Anderson tenía una anomalía de nacimiento (cojeaba porque una pierna era más corta que la otra), mientras que el otro niño estaba perfectamente saludable. Jeremy era el padre de Anderson, reveló Meghan. Cuando se enteró de que su esposa había muerto en el parto y que uno de sus hijos tenía un problema, Jeremy se llevó al niño sano y dejó atrás a Anderson. Jeremy crió a Brian, el hijo saludable, mientras que Anderson fue completamente ignorado. Desde entonces, Meghan había adoptado a Anderson y lo estaba criando.
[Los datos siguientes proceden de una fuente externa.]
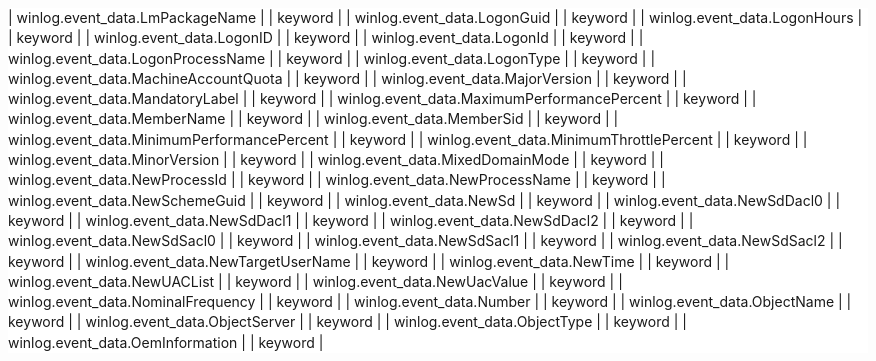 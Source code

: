 | winlog.event_data.LmPackageName |  | keyword |
| winlog.event_data.LogonGuid |  | keyword |
| winlog.event_data.LogonHours |  | keyword |
| winlog.event_data.LogonID |  | keyword |
| winlog.event_data.LogonId |  | keyword |
| winlog.event_data.LogonProcessName |  | keyword |
| winlog.event_data.LogonType |  | keyword |
| winlog.event_data.MachineAccountQuota |  | keyword |
| winlog.event_data.MajorVersion |  | keyword |
| winlog.event_data.MandatoryLabel |  | keyword |
| winlog.event_data.MaximumPerformancePercent |  | keyword |
| winlog.event_data.MemberName |  | keyword |
| winlog.event_data.MemberSid |  | keyword |
| winlog.event_data.MinimumPerformancePercent |  | keyword |
| winlog.event_data.MinimumThrottlePercent |  | keyword |
| winlog.event_data.MinorVersion |  | keyword |
| winlog.event_data.MixedDomainMode |  | keyword |
| winlog.event_data.NewProcessId |  | keyword |
| winlog.event_data.NewProcessName |  | keyword |
| winlog.event_data.NewSchemeGuid |  | keyword |
| winlog.event_data.NewSd |  | keyword |
| winlog.event_data.NewSdDacl0 |  | keyword |
| winlog.event_data.NewSdDacl1 |  | keyword |
| winlog.event_data.NewSdDacl2 |  | keyword |
| winlog.event_data.NewSdSacl0 |  | keyword |
| winlog.event_data.NewSdSacl1 |  | keyword |
| winlog.event_data.NewSdSacl2 |  | keyword |
| winlog.event_data.NewTargetUserName |  | keyword |
| winlog.event_data.NewTime |  | keyword |
| winlog.event_data.NewUACList |  | keyword |
| winlog.event_data.NewUacValue |  | keyword |
| winlog.event_data.NominalFrequency |  | keyword |
| winlog.event_data.Number |  | keyword |
| winlog.event_data.ObjectName |  | keyword |
| winlog.event_data.ObjectServer |  | keyword |
| winlog.event_data.ObjectType |  | keyword |
| winlog.event_data.OemInformation |  | keyword |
Los ojos de Samantha se llenaron de emoción mientras Meghan terminaba su relato. Le costaba creer lo cruel que había sido Jeremy, y estaba asombrada. Corrió hacia Anderson después de la feria navideña y lo abrazó con fuerza. Les dijo a los chicos que eran gemelos y le presentó a Brian. Samantha estaba disgustada con Jeremy y lo llamó un mal hombre cuando llegó a casa ese día. Él se mostró desconcertado, pero lloró en el suelo mientras ella le contaba toda la historia. Siempre había querido contárselo, pero tenía miedo de perderla, por lo que no se atrevió a hacerlo. Sus viejos demonios habían regresado para

atormentarlo. Jeremy prometió establecer una relación y reconciliarse con su segundo hijo, a quien había abandonado. Samantha, sin embargo, le dijo que no podía continuar con el matrimonio. «¿Cómo pudiste tratar tan cruelmente a un niño pequeño? ¡El hijo de tu esposa, que murió al dar a luz!» le cuestionó Samantha. «¡Jeremy, oh! Eres muy cruel. ¡El matrimonio ha terminado! ¡Adiós!» dijo. Samantha cumplió su promesa y solicitó el divorcio. Pero siguió en contacto con Anderson y Brian. A través de su experiencia médica y fisioterapia, desarrolló una relación con Anderson y lo ayudó a superar su cojera. Mientras tanto, Jeremy, ahora muy arrepentido, visitó a su hijo abandonado y se disculpó con él y con Meghan. Les habló de su madre y presentó a Anderson a Brian. En lugar de regresar con Jeremy, Samantha dedicó su vida a criar a los hijos de él, a quienes adoptó como propios. Estar con los chicos la hacía sentirse realizada y continuó viviendo una vida feliz.